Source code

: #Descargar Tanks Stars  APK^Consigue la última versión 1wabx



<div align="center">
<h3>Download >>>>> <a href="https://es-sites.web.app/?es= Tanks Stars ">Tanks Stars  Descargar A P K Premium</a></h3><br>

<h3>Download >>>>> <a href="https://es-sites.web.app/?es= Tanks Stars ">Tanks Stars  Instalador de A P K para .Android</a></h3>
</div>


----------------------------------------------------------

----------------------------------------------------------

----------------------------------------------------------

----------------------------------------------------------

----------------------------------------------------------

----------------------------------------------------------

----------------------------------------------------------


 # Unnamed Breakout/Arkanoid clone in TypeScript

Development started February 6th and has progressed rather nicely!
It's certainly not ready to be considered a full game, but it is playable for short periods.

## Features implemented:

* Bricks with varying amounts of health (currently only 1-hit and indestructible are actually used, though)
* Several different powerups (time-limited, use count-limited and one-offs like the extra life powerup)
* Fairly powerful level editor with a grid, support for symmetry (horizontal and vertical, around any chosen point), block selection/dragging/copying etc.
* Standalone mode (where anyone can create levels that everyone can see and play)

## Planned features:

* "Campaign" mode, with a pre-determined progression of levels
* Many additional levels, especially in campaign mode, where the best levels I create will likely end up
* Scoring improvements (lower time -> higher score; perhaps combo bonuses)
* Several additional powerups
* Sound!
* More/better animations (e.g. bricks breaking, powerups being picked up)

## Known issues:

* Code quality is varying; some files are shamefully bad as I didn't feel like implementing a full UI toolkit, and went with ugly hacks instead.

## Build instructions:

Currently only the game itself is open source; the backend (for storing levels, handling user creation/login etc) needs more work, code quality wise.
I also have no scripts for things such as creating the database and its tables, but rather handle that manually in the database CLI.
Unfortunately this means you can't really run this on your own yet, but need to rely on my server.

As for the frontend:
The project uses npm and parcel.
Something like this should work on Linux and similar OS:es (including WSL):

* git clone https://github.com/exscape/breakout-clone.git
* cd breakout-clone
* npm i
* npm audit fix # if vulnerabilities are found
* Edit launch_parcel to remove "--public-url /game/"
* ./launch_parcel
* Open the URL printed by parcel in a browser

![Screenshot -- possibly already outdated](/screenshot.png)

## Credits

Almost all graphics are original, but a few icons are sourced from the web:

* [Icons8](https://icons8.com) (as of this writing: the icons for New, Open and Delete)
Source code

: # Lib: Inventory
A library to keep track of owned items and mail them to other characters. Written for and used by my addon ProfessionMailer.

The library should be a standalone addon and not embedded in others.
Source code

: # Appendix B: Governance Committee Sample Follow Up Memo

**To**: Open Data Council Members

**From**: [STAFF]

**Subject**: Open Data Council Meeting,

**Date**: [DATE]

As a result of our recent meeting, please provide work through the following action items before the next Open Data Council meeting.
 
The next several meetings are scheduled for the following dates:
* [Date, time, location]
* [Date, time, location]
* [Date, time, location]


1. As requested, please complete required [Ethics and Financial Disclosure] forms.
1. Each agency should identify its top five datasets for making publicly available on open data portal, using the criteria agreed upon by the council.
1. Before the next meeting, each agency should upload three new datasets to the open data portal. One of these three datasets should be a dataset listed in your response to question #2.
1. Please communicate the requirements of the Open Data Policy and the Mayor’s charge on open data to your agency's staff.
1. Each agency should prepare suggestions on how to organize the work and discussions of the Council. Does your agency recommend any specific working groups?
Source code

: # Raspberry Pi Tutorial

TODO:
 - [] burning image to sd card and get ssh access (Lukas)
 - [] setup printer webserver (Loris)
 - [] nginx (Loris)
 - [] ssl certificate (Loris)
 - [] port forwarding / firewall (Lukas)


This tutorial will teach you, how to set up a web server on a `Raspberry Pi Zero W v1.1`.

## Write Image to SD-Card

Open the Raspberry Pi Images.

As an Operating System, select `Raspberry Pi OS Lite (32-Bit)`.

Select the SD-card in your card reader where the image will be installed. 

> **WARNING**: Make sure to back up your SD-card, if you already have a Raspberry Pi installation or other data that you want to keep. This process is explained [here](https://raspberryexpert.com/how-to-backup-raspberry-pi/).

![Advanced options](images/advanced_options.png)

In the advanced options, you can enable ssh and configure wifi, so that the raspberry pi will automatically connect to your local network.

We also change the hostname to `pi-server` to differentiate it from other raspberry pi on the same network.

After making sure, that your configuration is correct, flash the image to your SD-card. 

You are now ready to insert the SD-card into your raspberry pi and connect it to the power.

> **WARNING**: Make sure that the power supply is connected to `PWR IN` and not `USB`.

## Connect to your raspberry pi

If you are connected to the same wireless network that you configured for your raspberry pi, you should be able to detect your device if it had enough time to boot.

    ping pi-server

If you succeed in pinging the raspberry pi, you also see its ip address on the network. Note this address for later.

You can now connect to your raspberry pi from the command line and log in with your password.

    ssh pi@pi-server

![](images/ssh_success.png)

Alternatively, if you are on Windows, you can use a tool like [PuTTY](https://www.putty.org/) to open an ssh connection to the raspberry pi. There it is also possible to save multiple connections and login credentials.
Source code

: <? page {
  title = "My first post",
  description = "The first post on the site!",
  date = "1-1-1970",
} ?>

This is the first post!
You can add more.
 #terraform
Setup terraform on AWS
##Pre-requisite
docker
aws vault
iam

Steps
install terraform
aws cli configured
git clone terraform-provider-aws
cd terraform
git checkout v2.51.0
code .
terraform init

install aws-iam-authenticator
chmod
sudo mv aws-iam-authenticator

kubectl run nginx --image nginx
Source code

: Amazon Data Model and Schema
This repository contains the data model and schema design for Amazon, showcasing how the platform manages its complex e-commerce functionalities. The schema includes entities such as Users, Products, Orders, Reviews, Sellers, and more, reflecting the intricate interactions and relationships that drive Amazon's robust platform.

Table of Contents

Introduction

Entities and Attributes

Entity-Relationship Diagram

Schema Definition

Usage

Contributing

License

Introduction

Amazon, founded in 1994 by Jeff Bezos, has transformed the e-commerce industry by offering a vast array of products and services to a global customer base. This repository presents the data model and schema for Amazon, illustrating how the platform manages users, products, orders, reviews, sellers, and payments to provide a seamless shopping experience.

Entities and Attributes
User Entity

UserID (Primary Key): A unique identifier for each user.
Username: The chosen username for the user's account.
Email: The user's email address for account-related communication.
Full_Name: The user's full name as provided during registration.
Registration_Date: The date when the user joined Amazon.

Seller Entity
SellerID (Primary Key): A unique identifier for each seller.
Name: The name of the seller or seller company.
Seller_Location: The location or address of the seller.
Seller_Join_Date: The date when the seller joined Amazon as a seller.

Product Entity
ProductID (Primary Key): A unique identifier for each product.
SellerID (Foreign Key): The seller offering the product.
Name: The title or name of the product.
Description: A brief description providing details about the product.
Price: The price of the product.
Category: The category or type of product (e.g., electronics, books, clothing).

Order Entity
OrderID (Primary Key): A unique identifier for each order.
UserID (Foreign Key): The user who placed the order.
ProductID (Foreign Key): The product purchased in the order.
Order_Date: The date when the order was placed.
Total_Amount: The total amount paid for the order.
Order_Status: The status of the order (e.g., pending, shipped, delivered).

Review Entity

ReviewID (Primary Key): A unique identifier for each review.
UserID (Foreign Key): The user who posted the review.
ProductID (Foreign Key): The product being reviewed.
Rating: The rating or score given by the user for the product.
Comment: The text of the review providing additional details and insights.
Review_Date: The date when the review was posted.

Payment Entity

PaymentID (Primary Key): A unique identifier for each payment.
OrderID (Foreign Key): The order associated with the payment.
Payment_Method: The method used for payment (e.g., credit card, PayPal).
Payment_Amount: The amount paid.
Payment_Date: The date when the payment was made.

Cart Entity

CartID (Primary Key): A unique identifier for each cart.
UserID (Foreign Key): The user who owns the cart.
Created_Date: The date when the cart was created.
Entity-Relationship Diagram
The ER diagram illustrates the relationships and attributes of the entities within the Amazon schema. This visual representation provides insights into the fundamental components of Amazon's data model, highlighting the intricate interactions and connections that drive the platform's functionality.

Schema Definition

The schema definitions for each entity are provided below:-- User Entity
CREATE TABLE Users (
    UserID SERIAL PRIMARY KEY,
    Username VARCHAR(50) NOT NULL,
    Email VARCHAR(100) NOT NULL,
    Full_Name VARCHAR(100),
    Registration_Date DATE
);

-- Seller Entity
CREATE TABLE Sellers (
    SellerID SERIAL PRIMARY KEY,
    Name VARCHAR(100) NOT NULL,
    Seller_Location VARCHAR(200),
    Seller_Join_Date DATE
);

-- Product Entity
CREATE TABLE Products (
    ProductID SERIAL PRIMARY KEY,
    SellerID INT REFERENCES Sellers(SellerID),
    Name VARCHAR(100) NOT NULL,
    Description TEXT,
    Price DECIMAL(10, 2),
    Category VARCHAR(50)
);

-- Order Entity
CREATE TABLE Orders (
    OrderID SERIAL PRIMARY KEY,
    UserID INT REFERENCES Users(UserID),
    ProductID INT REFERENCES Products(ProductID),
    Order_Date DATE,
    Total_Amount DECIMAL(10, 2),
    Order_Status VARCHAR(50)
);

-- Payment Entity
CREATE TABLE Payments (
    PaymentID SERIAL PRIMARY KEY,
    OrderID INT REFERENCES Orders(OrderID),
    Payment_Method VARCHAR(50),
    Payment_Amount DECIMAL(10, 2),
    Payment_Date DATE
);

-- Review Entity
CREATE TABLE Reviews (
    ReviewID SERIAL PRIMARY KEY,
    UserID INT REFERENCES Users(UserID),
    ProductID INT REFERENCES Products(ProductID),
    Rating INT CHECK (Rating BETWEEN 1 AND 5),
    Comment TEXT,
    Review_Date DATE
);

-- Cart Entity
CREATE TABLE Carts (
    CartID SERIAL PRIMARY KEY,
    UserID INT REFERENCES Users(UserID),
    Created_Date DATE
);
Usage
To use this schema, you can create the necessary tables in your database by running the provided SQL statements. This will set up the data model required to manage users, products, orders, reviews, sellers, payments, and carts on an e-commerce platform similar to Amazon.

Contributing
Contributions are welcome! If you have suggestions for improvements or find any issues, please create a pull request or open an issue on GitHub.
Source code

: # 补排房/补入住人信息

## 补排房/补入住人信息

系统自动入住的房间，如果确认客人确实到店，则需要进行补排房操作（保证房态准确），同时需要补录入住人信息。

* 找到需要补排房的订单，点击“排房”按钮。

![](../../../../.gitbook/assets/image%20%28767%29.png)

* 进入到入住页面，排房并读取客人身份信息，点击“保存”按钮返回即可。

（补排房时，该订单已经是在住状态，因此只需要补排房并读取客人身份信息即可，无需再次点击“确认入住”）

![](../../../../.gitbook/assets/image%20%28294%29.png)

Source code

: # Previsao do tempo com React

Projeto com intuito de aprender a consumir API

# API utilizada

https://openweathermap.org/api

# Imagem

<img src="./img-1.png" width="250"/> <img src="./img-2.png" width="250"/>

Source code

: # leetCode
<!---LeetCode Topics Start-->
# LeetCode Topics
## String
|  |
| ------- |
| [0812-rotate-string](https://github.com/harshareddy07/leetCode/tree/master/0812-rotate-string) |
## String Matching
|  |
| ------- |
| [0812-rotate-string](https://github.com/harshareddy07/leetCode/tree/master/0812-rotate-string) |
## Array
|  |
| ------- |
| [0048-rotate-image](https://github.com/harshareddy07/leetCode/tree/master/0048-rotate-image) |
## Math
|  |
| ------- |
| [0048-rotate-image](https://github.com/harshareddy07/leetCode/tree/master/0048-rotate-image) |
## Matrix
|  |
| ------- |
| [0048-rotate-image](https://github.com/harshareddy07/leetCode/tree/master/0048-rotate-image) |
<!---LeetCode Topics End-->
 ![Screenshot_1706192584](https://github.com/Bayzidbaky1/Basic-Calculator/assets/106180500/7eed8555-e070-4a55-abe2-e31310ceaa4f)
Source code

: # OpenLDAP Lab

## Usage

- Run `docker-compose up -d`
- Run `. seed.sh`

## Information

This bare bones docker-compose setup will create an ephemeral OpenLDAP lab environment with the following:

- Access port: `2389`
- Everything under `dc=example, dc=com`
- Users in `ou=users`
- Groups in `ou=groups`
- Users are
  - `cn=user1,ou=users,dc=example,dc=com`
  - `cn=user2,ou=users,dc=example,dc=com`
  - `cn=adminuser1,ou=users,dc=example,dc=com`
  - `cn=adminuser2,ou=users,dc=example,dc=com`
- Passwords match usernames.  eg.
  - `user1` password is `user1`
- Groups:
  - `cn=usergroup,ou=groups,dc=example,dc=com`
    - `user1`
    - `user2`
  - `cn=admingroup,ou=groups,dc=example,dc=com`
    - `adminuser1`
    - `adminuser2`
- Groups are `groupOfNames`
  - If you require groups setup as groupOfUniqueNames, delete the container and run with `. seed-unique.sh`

#### Work to complete:
In the records above, locate every line with the string "addon" and copy it.

#### Your response:
A library to keep track of owned items and mail them to other characters. Written for and used by my addon ProfessionMailer.
The library should be a standalone addon and not embedded in others.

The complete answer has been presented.